[Document images with source code]
┄┄┄┄┄┄┄┄┄┄┄┄┄┄┄┄┄┄┄┄
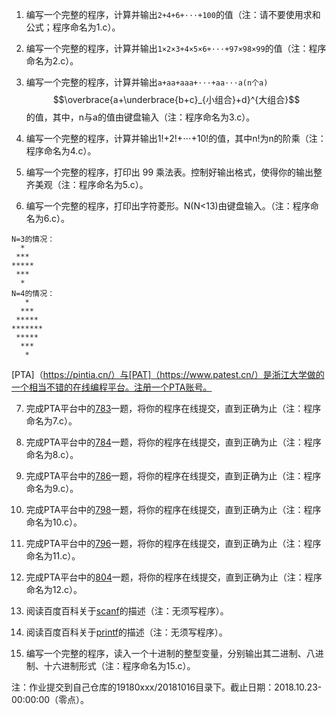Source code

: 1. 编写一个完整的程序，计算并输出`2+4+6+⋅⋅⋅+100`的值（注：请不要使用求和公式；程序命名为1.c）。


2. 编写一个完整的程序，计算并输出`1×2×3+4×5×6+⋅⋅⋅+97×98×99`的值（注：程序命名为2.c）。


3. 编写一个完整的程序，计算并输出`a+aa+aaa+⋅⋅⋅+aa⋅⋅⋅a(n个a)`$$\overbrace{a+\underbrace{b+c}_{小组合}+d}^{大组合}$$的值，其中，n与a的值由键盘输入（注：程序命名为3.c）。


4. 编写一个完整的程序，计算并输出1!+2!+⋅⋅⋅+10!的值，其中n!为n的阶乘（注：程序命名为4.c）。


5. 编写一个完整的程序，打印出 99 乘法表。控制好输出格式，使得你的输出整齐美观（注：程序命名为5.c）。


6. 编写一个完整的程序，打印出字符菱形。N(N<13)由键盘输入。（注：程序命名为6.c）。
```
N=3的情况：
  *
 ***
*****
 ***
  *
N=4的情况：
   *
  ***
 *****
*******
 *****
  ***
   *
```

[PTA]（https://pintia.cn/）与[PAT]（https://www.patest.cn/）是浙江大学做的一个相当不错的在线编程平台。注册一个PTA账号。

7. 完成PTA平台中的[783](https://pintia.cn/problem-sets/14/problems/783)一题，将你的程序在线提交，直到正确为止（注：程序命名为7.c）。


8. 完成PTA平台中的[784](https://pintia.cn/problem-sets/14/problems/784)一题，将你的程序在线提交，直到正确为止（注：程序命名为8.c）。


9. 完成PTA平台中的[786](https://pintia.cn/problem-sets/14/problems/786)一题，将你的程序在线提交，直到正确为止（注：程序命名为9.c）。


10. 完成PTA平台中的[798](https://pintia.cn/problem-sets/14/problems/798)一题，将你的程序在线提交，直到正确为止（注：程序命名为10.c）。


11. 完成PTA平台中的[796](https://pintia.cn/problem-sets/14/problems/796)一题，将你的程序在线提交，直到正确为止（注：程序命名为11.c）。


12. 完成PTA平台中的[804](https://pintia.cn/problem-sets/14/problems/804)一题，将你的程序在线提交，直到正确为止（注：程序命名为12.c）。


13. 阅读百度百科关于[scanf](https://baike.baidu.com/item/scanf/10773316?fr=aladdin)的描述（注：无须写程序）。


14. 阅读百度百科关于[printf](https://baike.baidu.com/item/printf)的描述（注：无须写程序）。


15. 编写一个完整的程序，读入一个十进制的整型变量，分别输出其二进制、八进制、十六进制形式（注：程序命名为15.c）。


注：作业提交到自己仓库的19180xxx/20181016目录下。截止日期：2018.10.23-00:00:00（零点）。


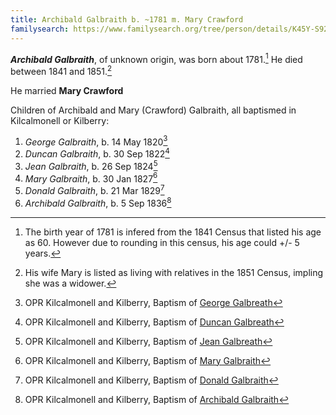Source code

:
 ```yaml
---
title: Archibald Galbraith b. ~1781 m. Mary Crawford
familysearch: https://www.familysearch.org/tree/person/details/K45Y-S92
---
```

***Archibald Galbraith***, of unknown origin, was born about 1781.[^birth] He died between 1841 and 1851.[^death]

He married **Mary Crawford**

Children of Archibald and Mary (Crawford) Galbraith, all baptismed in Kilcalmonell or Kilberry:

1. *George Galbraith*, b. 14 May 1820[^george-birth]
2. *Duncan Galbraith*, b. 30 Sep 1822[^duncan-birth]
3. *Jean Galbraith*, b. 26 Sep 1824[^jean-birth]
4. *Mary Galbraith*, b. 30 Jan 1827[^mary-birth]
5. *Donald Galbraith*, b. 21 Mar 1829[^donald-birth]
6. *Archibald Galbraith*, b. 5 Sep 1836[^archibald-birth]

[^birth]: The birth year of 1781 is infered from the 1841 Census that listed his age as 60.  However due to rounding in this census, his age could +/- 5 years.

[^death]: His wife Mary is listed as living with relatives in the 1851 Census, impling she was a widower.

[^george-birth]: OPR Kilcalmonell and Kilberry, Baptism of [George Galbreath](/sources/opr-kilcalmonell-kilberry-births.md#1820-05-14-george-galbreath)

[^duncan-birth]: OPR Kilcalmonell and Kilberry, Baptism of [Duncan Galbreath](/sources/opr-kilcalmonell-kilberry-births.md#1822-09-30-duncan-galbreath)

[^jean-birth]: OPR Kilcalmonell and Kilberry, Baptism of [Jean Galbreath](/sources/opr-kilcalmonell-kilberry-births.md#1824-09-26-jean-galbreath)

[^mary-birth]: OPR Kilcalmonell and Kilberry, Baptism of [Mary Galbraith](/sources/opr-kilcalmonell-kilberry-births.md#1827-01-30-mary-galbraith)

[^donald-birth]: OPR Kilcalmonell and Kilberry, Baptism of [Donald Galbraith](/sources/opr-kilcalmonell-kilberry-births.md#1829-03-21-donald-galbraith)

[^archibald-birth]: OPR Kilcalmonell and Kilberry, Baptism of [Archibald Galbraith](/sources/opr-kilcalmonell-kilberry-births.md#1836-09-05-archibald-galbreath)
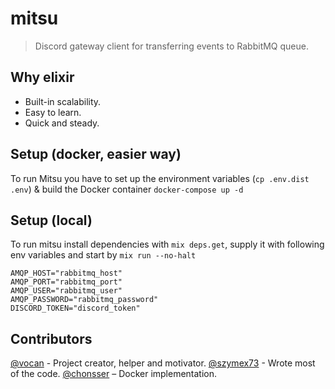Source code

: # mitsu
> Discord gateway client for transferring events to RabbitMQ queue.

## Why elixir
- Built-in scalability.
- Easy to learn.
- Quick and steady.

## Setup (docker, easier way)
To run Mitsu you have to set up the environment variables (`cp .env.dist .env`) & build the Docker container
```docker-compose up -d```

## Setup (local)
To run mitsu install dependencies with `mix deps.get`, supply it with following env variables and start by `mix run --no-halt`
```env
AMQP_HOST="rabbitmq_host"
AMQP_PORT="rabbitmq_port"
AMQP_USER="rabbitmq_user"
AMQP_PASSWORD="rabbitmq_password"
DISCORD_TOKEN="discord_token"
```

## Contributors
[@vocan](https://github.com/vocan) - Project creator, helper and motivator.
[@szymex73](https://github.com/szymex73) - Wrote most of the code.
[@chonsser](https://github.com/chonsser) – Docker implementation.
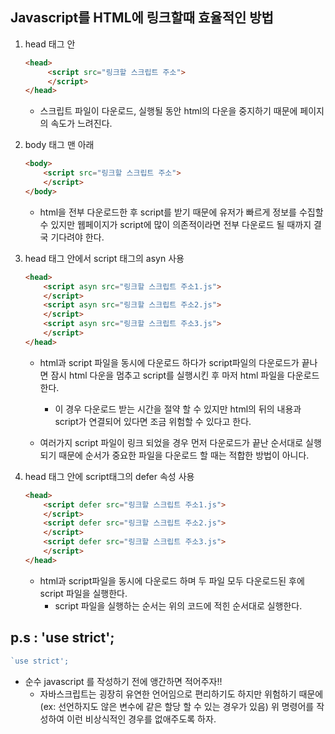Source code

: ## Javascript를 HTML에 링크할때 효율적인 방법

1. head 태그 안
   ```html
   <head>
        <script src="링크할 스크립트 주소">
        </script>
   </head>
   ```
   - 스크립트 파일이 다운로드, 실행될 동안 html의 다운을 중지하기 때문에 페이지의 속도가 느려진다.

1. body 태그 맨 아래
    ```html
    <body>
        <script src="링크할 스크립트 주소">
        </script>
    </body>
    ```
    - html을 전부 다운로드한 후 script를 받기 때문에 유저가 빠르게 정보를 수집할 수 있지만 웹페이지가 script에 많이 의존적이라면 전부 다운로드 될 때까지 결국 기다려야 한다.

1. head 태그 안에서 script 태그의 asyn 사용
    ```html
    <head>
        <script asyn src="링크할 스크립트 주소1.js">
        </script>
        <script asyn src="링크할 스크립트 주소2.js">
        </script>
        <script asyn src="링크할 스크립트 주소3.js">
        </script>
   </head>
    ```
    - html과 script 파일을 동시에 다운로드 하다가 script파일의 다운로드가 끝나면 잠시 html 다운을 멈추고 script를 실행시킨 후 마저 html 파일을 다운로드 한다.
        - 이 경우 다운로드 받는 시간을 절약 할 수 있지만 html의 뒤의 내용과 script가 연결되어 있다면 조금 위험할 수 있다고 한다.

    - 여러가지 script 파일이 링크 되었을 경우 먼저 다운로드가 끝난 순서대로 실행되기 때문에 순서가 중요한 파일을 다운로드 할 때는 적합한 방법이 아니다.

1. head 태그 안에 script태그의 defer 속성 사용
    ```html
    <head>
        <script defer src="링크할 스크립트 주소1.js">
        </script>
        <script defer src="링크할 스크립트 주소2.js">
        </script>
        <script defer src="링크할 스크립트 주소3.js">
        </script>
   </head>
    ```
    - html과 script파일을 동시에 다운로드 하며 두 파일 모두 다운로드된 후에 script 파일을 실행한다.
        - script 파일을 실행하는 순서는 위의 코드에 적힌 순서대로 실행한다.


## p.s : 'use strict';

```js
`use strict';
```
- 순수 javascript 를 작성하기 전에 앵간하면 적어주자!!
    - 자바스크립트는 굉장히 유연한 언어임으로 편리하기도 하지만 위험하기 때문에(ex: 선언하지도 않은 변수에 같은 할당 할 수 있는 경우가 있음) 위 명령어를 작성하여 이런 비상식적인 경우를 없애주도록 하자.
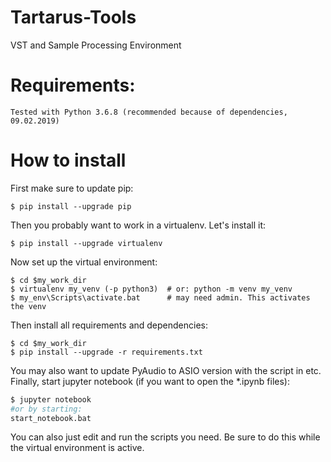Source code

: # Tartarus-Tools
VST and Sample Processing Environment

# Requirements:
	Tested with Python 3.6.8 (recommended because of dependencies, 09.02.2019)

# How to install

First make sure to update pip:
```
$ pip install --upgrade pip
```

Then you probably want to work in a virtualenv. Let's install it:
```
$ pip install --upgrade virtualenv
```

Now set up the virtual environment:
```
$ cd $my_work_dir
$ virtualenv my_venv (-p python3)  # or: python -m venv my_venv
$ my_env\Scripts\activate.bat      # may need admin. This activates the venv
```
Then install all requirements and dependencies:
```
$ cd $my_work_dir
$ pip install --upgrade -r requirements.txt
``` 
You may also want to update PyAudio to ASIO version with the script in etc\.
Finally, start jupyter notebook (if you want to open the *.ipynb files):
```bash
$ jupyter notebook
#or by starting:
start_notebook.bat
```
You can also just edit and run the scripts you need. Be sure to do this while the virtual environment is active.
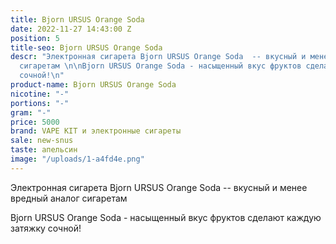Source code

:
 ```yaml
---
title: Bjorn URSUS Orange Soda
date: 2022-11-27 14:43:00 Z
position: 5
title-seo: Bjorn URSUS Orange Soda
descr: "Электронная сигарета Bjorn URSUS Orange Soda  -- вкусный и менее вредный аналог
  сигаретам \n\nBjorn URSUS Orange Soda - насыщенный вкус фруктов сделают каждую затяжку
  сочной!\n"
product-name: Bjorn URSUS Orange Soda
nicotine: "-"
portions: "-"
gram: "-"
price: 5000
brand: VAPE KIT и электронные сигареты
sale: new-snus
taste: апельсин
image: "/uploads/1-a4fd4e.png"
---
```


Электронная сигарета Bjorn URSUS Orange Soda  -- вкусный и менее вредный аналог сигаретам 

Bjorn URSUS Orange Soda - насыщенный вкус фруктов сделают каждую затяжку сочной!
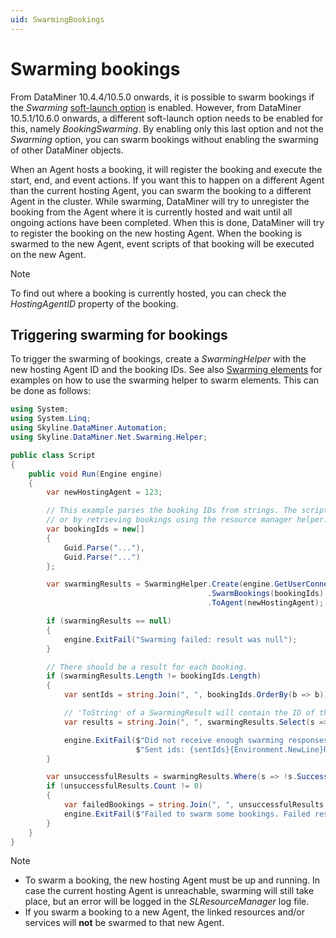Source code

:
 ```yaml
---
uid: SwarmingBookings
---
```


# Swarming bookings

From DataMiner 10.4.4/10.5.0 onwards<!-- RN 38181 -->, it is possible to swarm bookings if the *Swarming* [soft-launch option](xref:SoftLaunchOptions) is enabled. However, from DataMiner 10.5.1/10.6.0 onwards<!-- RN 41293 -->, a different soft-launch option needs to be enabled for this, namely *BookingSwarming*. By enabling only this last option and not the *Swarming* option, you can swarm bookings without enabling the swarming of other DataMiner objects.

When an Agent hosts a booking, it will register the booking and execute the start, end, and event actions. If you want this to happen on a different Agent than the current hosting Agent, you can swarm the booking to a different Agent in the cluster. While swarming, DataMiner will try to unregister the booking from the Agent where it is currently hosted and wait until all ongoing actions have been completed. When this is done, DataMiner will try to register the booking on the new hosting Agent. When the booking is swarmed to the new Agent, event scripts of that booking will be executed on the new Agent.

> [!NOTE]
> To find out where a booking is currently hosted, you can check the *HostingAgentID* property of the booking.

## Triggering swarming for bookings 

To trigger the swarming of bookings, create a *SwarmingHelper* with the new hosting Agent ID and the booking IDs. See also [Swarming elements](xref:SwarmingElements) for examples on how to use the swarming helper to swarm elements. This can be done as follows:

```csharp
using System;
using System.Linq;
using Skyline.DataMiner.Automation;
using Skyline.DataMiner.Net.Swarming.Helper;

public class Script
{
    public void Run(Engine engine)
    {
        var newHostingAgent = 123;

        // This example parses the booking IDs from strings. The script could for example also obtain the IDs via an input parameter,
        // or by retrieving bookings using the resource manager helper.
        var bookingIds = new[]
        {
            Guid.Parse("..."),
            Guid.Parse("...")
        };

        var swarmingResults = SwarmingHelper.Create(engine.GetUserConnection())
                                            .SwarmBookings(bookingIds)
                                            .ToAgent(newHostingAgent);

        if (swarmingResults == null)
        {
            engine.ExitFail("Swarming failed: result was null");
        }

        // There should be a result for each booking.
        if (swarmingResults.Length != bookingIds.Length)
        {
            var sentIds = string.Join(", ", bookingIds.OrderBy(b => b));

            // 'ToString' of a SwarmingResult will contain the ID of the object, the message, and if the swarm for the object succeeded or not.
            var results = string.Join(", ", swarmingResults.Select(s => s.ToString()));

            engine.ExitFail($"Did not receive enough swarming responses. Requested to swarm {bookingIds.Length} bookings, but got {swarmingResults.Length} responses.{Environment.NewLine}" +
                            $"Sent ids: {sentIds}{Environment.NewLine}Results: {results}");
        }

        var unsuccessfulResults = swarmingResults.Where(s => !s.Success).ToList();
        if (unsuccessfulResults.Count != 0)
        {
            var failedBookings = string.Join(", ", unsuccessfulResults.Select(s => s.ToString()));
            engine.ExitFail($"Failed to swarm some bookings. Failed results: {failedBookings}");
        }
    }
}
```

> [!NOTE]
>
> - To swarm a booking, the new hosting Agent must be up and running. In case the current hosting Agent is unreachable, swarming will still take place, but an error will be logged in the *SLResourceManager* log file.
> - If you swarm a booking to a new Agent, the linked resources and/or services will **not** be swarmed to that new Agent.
┄┄┄┄┄┄┄┄┄┄┄┄┄┄┄┄┄┄┄┄
## Description of the task
Set down the records above exactly as written, beginning with the first line and ending with the line that contains "5. 编写一个完整的程序，打印出 99", and do not include pictures.

## Finished task
Source code

: 1. 编写一个完整的程序，计算并输出`2+4+6+⋅⋅⋅+100`的值（注：请不要使用求和公式；程序命名为1.c）。


2. 编写一个完整的程序，计算并输出`1×2×3+4×5×6+⋅⋅⋅+97×98×99`的值（注：程序命名为2.c）。


3. 编写一个完整的程序，计算并输出`a+aa+aaa+⋅⋅⋅+aa⋅⋅⋅a(n个a)`$$\overbrace{a+\underbrace{b+c}_{小组合}+d}^{大组合}$$的值，其中，n与a的值由键盘输入（注：程序命名为3.c）。


4. 编写一个完整的程序，计算并输出1!+2!+⋅⋅⋅+10!的值，其中n!为n的阶乘（注：程序命名为4.c）。


5. 编写一个完整的程序，打印出 99 乘法表。控制好输出格式，使得你的输出整齐美观（注：程序命名为5.c）。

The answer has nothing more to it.